Apple’s new touch bar is a usability disaster - psteinweber
https://medium.com/@supertrampby/apples-new-touch-bar-is-a-usability-disaster-8ad17192a239
======
weinzierl
Regarding Mission Control: Do you use it from the keyboard? Is this even
possible? If you use the touch pad you can summon Mission Control with a three
finger swipe up. I find this very convenient.

> 1\. It needlessly shifts the cognitive load from touch to sight

The Touch Bar is meant to be an input device and not a display, or in Apples
words: "Use the Touch Bar as an extension of the keyboard and trackpad, not as
a display." [1]

> 2\. Any function key available on the touch bar should already be visible
> on-screen.

Sure but that's not necessarily a bad thing.

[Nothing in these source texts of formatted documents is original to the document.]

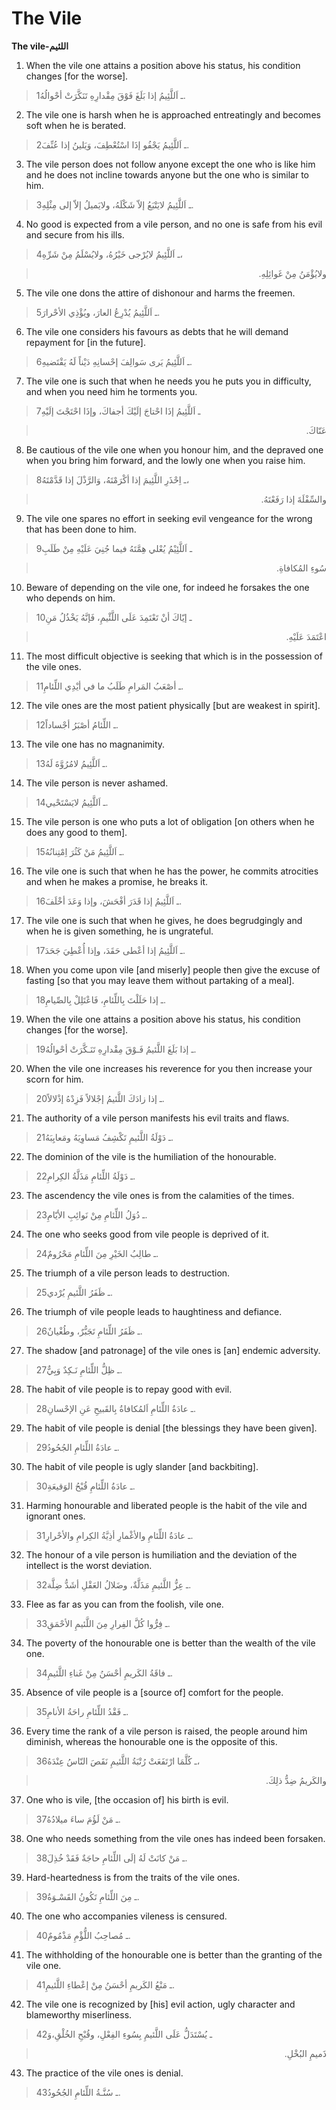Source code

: The Vile
========

**The vile-اللئيم**

1. When the vile one attains a position above his status, his condition
changes [for the worse].

> 1ـ اَللَّئِيمُ إذا بَلَغَ فَوْقَ مِقْدارِهِ تَنَكَّرَتْ أحْوالُهُ.

2. The vile one is harsh when he is approached entreatingly and becomes
soft when he is berated.

> 2ـ اَللَّئِيمُ يَجْفُو إذَا اسْتُعْطِفَ، وَيَلينُ إذا عُنِّفَ.

3. The vile person does not follow anyone except the one who is like him
and he does not incline towards anyone but the one who is similar to
him.

> 3ـ اَللَّئِيمُ لايَتْبَعُ إلاّ شَكْلَهُ، ولايَميلُ إلاّ إلى مِثْلِهِ.

4. No good is expected from a vile person, and no one is safe from his
evil and secure from his ills.

> 4ـ اَللَّئِيمُ لايُرْجى خَيْرُهُ، ولايُسْلَمُ مِنْ شَرِّهِ،
<blockquote dir="rtl">
  <p>
ولايُؤْمَنُ مِنْ غَوائِلِهِ.
  </p>
</blockquote>

5. The vile one dons the attire of dishonour and harms the freemen.

> 5ـ اَللَّئِيمُ يُدْرِعُ العارَ، ويُؤْذِي الأحْرارَ.

6. The vile one considers his favours as debts that he will demand
repayment for [in the future].

> 6ـ اَللَّئِيمُ يَرى سَوالِفَ إحْسانِهِ دَيْناً لَهُ يَقْتَضيهِ.

7. The vile one is such that when he needs you he puts you in
difficulty, and when you need him he torments you.

> 7ـ اَللَّئِيمُ إذَا احْتاجَ إلَيْكَ أجفاكَ، وإذَا احْتَجْتَ إلَيْهِ
<blockquote dir="rtl">
  <p>
عَنّاكَ.
  </p>
</blockquote>

8. Be cautious of the vile one when you honour him, and the depraved one
when you bring him forward, and the lowly one when you raise him.

> 8ـ اِحْذَرِ اللَّئِيمَ إذا أكْرَمْتَهُ، وَالرَّذْلَ إذا قَدَّمْتَهُ،
<blockquote dir="rtl">
  <p>
والسِّفْلَةَ إذا رَفَعْتَهُ.
  </p>
</blockquote>

9. The vile one spares no effort in seeking evil vengeance for the wrong
that has been done to him.

> 9ـ اَللَّئِيْمُ يُعْلي هِمَّتَهُ فيما جُنِيَ عَلَيْهِ مِنْ طَلَبِ
<blockquote dir="rtl">
  <p>
سُوءِ المُكافاةِ.
  </p>
</blockquote>

10. Beware of depending on the vile one, for indeed he forsakes the one
who depends on him.

> 10ـ إيّاكَ أنْ تَعْتَمِدَ عَلَى اللَّئْيمِ، فَإنَّهُ يَخْذُلُ مَنِ
<blockquote dir="rtl">
  <p>
اعْتَمَدَ عَلَيْهِ.
  </p>
</blockquote>

11. The most difficult objective is seeking that which is in the
possession of the vile ones.

> 11ـ أصْعَبُ المَرامِ طَلَبُ ما في أيْدِي اللِّئامِ.

12. The vile ones are the most patient physically [but are weakest in
spirit].

> 12ـ اللِّئامُ أصْبَرُ أجْساداً.

13. The vile one has no magnanimity.

> 13ـ اَللَّئِيمُ لامُرُوَّةَ لَهُ.

14. The vile person is never ashamed.

> 14ـ اَللَّئِيمُ لايَسْتَحْيي.

15. The vile person is one who puts a lot of obligation [on others when
he does any good to them].

> 15ـ اَللَّئِيمُ مَنْ كَثُرَ اِمْتِنانُهُ.

16. The vile one is such that when he has the power, he commits
atrocities and when he makes a promise, he breaks it.

> 16ـ اَللَّئِيمُ إذا قَدَرَ أفْحَشَ، وإذا وَعَدَ أخْلَفَ.

17. The vile one is such that when he gives, he does begrudgingly and
when he is given something, he is ungrateful.

> 17ـ اَللَّئِيمُ إذا أعْطى حَقَدَ، وإذا أُعْطِيَ جَحَدَ.

18. When you come upon vile [and miserly] people then give the excuse of
fasting [so that you may leave them without partaking of a meal].

> 18ـ إذا حَلَلْتَ بِاللِّئامِ، فَاعْتَلِلْ بِالصِّيامِ.

19. When the vile one attains a position above his status, his condition
changes [for the worse].

> 19ـ إذا بَلَغَ اللَّئيمُ فَـوْقَ مِقْدارِهِ تَنَـكَّرَتْ أحْوالُهُ.

20. When the vile one increases his reverence for you then increase your
scorn for him.

> 20ـ إذا زادَكَ اللَّئيمُ إجْلالاً فَزِدْهُ إذْلالاً.

21. The authority of a vile person manifests his evil traits and flaws.

> 21ـ دَوْلَةُ اللَّئيمِ تَكْشِفُ مَساوِيَهُ ومَعايِبَهُ.

22. The dominion of the vile is the humiliation of the honourable.

> 22ـ دَوْلَةُ اللِّئامِ مَذَلَّةُ الكِرامِ.

23. The ascendency the vile ones is from the calamities of the times.

> 23ـ دُوَلُ اللِّئامِ مِنْ نَوائِبِ الأيّامِ.

24. The one who seeks good from vile people is deprived of it.

> 24ـ طالِبُ الخَيْرِ مِنَ اللِّئامِ مَحْرُومٌ.

25. The triumph of a vile person leads to destruction.

> 25ـ ظَفَرُ اللَّئيمِ يُرْدي.

26. The triumph of vile people leads to haughtiness and defiance.

> 26ـ ظَفَرُ اللِّئامِ تَجَبُّرٌ، وطُغْيانٌ.

27. The shadow [and patronage] of the vile ones is [an] endemic
adversity.

> 27ـ ظِلُّ اللِّئامِ نَـكِدٌ وَبِيٌّ.

28. The habit of vile people is to repay good with evil.

> 28ـ عادَةُ اللِّئامِ اَلمُكافاةُ بِالقَبيحِ عَنِ الإحْسانِ.

29. The habit of vile people is denial [the blessings they have been
given].

> 29ـ عادَةُ اللِّئامِ الجُحُودُ.

30. The habit of vile people is ugly slander [and backbiting].

> 30ـ عادَةُ اللِّئامِ قُبْحُ الوَقيعَةِ.

31. Harming honourable and liberated people is the habit of the vile and
ignorant ones.

> 31ـ عادَةُ اللِّئامِ والأغْمارِ أذِيَّةُ الكِرامِ والأحْرارِ.

32. The honour of a vile person is humiliation and the deviation of the
intellect is the worst deviation.

> 32ـ عِزُّ اللَّئيمِ مَذَلَّةٌ، وضَلالُ العَقْلِ أشَدُّ ضِلَّة.

33. Flee as far as you can from the foolish, vile one.

> 33ـ فِرُّوا كُلَّ الفِرارِ مِنَ اللَّئيمِ الأحْمَقِ.

34. The poverty of the honourable one is better than the wealth of the
vile one.

> 34ـ فاقَةُ الكَريمِ أحْسَنُ مِنْ غَناءِ اللَّئيمِ.

35. Absence of vile people is a [source of] comfort for the people.

> 35ـ فَقْدُ اللِّئامِ راحَةُ الأنامِ.

36. Every time the rank of a vile person is raised, the people around
him diminish, whereas the honourable one is the opposite of this.

> 36ـ كُلَّمَا ارْتَفَعَتْ رُتْبَةُ اللَّئيمِ نَقَصَ النّاسُ عِنْدَهُ،
<blockquote dir="rtl">
  <p>
والكَريمُ ضِدُّ ذلِكَ.
  </p>
</blockquote>

37. One who is vile, [the occasion of] his birth is evil.

> 37ـ مَنْ لَؤُمَ ساءَ ميلادُهُ.

38. One who needs something from the vile ones has indeed been forsaken.

> 38ـ مَنْ كانَتْ لَهُ إلَى اللِّئامِ حاجَةٌ فَقَدْ خُذِلَ.

39. Hard-heartedness is from the traits of the vile ones.

> 39ـ مِنَ اللِّئامِ تَكُونُ القَسْـوَةُ.

40. The one who accompanies vileness is censured.

> 40ـ مُصاحِبُ اللُّؤْمِ مَذْمُومٌ.

41. The withholding of the honourable one is better than the granting of
the vile one.

> 41ـ مَنْعُ الكَريمِ أحْسَنُ مِنْ إعْطاءِ اللَّئيمِ.

42. The vile one is recognized by [his] evil action, ugly character and
blameworthy miserliness.

> 42ـ يُسْتَدَلُّ عَلَى اللَّئيمِ بِسُوءِ الفِعْلِ، وقُبْحِ الخُلْقِ،وَ
<blockquote dir="rtl">
  <p>
ذَميمِ البُخْلِ.
  </p>
</blockquote>

43. The practice of the vile ones is denial.

> 43ـ سُنَّـةُ اللِّئامِ الجُحُودُ.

All letters and digits are
available from the screen (Character viewer) as well, it still makes sense to
have them on the keyboard.

> 3\. While it remains to be tested, the small touch area will likely not be
> accurate enough for most use-cases

Have you tried it? As it is controlled by an Apple Watch SoC it should have
similar characteristics.

> 4\. The touch bar is not placed thoughtfully, making its use an additional
> unwarranted effort (see point 2.)

The Touch Bar is an extension of the keyboard and there are not so many
possibilities to place it so it can be used easily with your fingers. Where
would you have placed it instead?

[1]
[https://developer.apple.com/library/content/documentation/Us...](https://developer.apple.com/library/content/documentation/UserExperience/Conceptual/OSXHIGuidelines/AbouttheTouchBar.html#//apple_ref/doc/uid/20000957-CH104-SW1)

------
lispm
Haha, he hasn't even seen or used one yet.

Low quality article.